Le Point

Musique : Liraz Charhi, la voix qui relie Israël à l’Iran

Liraz Charhi, Israélienn­e d’origine iranienne, à la fois actrice et chanteuse, a collaboré avec des musiciens en Iran. Récit d’une transgress­ion.

- PAR ARMIN AREFI

Son rôle est d’une troublante actualité. Dans la série israélienn­e Téhéran, Liraz Charhi incarne une agente du Mossad chargée de guider une espionne envoyée en Iran. Sa mission : saboter le programme nucléaire iranien. Dans la vraie vie, les services de renseignem­ent israéliens sont soupçonnés d’avoir assassiné, fin novembre à Téhéran, le scientifiq­ue iranien Mohsen Fakhrizade­h dans le but de retarder les activités prohibées de la République islamique. « C’est en effet incroyable, mais je ne m’intéresse pas à la politique, qui fait en sorte que les peuples ne puissent pas vivre ensemble et en paix, confie prudemment la comédienne, accroupie derrière son écran d’ordinateur dans sa maison de Tel-Aviv. La seule manière de ressentir l’amour des deux côtés est de créer des passerelle­s entre eux », ajoute-t-elle, consciente que le fait d’avoir été choisie pour camper le personnage de l’agente Yael Kadosh ne doit rien au hasard…

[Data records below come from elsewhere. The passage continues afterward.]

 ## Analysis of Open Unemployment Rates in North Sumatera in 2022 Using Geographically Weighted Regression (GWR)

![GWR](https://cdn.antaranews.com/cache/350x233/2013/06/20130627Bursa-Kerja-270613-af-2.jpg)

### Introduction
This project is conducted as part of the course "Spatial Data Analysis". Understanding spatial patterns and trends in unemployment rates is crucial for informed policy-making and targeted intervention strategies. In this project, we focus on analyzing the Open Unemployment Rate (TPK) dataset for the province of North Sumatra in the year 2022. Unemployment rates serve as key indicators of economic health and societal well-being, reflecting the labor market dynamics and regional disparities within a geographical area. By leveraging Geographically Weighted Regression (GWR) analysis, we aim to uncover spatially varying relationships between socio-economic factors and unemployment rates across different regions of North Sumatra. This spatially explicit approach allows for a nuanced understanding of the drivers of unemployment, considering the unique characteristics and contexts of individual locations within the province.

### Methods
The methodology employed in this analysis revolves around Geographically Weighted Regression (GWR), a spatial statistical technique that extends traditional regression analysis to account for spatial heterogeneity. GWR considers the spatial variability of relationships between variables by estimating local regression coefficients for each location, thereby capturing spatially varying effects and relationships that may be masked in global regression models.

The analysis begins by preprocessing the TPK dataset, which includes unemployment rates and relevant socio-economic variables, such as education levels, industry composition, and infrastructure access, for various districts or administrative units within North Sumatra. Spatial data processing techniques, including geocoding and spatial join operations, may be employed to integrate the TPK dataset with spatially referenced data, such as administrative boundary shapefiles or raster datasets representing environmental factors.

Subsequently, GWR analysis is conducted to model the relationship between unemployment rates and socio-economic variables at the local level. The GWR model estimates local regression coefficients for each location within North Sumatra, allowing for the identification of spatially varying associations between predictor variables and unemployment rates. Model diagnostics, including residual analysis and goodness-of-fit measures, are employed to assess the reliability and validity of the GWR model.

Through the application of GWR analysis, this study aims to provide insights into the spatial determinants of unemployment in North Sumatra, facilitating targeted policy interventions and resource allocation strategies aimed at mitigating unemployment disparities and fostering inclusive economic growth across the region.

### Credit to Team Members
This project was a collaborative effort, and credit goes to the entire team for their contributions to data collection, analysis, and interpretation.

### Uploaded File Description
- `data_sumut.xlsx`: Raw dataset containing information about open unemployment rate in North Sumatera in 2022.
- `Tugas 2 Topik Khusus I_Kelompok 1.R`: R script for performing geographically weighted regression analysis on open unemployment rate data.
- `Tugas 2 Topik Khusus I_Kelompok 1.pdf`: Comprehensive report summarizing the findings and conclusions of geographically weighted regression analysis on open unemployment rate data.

Car l’Israélienn­e aux longs cheveux bruns et aux grands yeux perçants est d’origine iranienne. Et elle fait sensation en Israël. Comédienne déjà reconnue à 42 ans, elle brille également comme chanteuse –

et en persan, sa langue maternelle. Membres de la communauté juive mizrahim, la plus grande au Moyen-Orient avant la création de l’État hébreu, ses parents ont quitté l’Iran du chah en 1974 pour fuir l’antisémiti­sme et faire leur alya. Née quatre ans plus tard à Ramla, au centre d’Israël, Liraz Charhi a grandi dans cette double identité. « J’étais une fille israélienn­e à l’extérieur et iranienne chez mes parents, raconte cette mère de deux enfants. Tandis que j’étais totalement libre dehors, je devais être beaucoup plus sage et obéissante à la maison. Dès mon plus jeune âge, je voulais être chanteuse, mais mon père me disait que ce n’était pas un métier pour moi. » Lorsque ses parents lui parlent en persan, Liraz leur répond en hébreu. Et c’est dans cette langue que la jeune femme, à peine majeure, s’adonne tout d’abord à sa passion, profitant du service militaire obligatoir­e pour intégrer le groupe de rock de l’armée.

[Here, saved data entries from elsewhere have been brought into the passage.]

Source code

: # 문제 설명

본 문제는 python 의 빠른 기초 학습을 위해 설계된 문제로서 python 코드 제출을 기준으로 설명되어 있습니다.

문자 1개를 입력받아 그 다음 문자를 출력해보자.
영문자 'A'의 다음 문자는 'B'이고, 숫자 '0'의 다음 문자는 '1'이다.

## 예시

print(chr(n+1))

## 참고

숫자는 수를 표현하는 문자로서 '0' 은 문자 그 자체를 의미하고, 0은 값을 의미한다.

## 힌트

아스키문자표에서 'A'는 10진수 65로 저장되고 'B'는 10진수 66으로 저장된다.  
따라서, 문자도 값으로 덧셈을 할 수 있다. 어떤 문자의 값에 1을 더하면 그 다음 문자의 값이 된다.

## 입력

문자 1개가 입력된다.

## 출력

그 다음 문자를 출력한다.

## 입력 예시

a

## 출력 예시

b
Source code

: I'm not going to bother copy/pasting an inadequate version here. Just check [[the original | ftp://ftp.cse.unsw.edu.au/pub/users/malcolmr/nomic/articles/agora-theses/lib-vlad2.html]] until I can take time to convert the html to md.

Sa carrière artistique est lancée et lui permet d’exercer ses talents d’autrice-interprète pop à la radio israélienn­e. Jonglant aisément entre chant et théâtre, Liraz Charhi se fait un nom et perce également au cinéma. Tout d’abord en Israël, où elle est nommée, en 2006, aux Ophir Awards – les César locaux – puis à Hollywood, où elle donne, notamment, la réplique à l’acteur américain Philip Seymour Hoffman dans A Late Quartet, en 2012.

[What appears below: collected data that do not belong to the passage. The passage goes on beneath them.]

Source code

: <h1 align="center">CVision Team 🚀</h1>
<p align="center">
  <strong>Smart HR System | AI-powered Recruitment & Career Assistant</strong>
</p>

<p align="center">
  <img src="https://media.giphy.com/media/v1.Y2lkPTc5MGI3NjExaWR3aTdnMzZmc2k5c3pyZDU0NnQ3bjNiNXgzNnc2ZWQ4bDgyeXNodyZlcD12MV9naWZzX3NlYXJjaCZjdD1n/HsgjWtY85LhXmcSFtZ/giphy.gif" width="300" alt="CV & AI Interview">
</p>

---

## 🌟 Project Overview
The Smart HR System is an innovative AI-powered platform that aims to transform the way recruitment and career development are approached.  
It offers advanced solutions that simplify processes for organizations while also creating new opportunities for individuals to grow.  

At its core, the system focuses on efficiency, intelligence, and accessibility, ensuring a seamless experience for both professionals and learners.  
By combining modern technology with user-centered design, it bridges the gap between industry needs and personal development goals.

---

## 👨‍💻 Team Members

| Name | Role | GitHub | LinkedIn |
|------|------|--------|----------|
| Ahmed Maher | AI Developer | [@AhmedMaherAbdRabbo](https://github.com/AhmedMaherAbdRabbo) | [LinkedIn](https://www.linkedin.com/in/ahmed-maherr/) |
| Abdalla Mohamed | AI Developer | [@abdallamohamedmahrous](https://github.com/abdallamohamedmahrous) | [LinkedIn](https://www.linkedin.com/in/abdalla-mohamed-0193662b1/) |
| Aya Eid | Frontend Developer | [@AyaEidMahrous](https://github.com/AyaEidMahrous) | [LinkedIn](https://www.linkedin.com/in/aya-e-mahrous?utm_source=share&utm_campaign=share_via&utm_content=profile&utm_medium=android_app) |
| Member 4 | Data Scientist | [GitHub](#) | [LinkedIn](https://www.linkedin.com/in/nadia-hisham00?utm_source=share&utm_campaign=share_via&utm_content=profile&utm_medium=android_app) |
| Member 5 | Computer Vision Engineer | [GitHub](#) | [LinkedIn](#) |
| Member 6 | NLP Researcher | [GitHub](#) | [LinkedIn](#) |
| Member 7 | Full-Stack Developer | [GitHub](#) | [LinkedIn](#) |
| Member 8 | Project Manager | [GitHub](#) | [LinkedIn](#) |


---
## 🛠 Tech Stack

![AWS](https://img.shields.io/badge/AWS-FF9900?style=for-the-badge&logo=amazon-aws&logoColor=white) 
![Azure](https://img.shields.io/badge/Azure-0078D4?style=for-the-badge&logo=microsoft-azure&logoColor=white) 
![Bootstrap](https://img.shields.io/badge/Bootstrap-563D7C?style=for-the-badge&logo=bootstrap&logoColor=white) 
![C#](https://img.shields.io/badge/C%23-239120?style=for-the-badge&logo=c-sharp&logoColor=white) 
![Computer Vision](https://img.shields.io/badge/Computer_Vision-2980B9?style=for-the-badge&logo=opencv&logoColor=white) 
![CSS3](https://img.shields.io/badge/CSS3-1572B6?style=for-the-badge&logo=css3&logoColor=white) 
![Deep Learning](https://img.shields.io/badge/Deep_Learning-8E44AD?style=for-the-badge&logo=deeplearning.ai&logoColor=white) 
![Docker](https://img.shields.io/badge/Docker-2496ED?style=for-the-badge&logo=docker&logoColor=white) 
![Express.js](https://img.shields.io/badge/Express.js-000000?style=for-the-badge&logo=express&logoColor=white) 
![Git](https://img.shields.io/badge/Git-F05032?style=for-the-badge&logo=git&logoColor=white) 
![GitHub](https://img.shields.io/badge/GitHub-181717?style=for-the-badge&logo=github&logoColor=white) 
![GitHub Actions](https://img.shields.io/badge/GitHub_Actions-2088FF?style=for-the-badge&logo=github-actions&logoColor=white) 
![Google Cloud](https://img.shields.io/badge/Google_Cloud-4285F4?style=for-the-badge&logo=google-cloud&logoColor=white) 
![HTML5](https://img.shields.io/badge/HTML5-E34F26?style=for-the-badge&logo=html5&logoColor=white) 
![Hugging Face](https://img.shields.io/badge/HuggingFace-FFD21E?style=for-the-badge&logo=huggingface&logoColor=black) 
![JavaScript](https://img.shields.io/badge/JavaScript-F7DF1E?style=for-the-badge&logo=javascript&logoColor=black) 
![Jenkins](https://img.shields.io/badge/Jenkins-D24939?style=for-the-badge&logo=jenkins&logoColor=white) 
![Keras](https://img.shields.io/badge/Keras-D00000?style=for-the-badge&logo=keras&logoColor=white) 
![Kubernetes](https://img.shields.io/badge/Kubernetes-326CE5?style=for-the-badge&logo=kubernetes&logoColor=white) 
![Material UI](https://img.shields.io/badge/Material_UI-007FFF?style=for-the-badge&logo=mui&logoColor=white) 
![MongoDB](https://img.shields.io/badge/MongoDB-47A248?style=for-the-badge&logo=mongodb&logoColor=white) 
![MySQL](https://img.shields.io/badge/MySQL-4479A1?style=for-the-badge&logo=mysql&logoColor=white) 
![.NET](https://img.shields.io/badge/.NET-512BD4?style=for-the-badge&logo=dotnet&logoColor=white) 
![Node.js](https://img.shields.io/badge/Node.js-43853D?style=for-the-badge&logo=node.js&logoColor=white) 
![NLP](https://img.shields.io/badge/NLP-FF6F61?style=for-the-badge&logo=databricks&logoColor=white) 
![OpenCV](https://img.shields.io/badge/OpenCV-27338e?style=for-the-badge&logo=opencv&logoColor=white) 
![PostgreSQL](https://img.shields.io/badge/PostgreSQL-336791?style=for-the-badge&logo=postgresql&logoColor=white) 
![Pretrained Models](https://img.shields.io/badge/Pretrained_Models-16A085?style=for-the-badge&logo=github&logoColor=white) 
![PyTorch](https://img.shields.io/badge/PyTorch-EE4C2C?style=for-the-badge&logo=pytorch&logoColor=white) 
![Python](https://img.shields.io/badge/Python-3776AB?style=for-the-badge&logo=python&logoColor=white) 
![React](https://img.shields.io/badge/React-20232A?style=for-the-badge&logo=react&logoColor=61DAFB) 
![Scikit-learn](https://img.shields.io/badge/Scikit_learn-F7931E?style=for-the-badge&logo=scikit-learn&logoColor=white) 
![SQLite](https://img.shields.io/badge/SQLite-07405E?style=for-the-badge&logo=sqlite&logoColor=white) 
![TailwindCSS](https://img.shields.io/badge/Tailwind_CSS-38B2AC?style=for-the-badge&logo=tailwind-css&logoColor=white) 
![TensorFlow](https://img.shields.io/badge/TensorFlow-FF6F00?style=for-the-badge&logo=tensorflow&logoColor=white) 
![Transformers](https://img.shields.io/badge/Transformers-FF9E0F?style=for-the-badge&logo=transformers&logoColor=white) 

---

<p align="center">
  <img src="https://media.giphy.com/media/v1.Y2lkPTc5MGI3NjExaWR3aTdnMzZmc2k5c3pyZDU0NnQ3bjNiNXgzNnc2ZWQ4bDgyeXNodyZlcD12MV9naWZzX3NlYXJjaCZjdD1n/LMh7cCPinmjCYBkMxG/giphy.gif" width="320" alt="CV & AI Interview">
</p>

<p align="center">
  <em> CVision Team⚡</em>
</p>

Mais, en dépit du succès, la comédienne n’est pas comblée. « Je ne voulais pas être une star hollywoodi­enne, admet-elle. Je ressentais en réalité un grand vide en moi et je voulais savoir d’où je venais vraiment et qui j’étais réellement. » La réponse, penset-elle, se trouve en Iran. Mais, comme à tout titulaire d’un passeport israélien, la République islamique lui est rigoureuse­ment interdite. Pour se rapprocher de ses origines, Liraz Charhi prend alors une décision radicale qui va bouleverse­r la suite de sa carrière. «J’ai eu un jour une vision, confie l’artiste, un brin mystique. Un bébé est tombé dans mes bras et m’a demandé de chanter en persan. Cela a constitué ma seconde naissance. » Désormais, c’est dit, Liraz ne chantera plus que dans la langue des poètes iraniens Hafez et Saadi.

Trait d’union.

Son premier album, Naz (« sage »), renvoie à l’image de la femme docile qui lui a été insufflée par son père. Mais, en reprenant, de sa voix envoûtante, les succès lyriques des grandes divas iraniennes de l’époque du chah (Gougoush, Hayedeh…), la chanteuse souligne au contraire le courage de ces femmes fortes qui revendique­nt toute leur place dans cette société patriarcal­e. Son nouvel opus, Zan (« femme »), repousse encore davantage les limites de la géopolitiq­ue : elle y chante aux côtés de musiciens – évidemment anonymes – qui travaillen­t en République islamique. Le résultat est un voyage inoubliabl­e entre Orient et Occident, où les instrument­s traditionn­els perses répondent aux sons électropop. « J’ai été vraiment surprise par le nombre d’artistes iraniens qui ont répondu présent malgré les risques, insiste Liraz Charhi avec son léger accent israélien. J’ai passé des nuits sans dormir en craignant qu’il ne leur arrive quelque chose. Mais c’était la seule manière de montrer que les peuples iranien et israélien s’aiment, et sont en réalité très proches. » De quoi mettre en rage les extrémiste­s des deux côtés qui, eux, n’ont pas intérêt à se rapprocher... Cet interdit bravé avec succès, l’artiste rêve aujourd’hui d’un grand concert à Téhéran. Et de lâcher, dans un éclat de rire : « Vous savez, j’ai beaucoup de plans pour l’Iran… »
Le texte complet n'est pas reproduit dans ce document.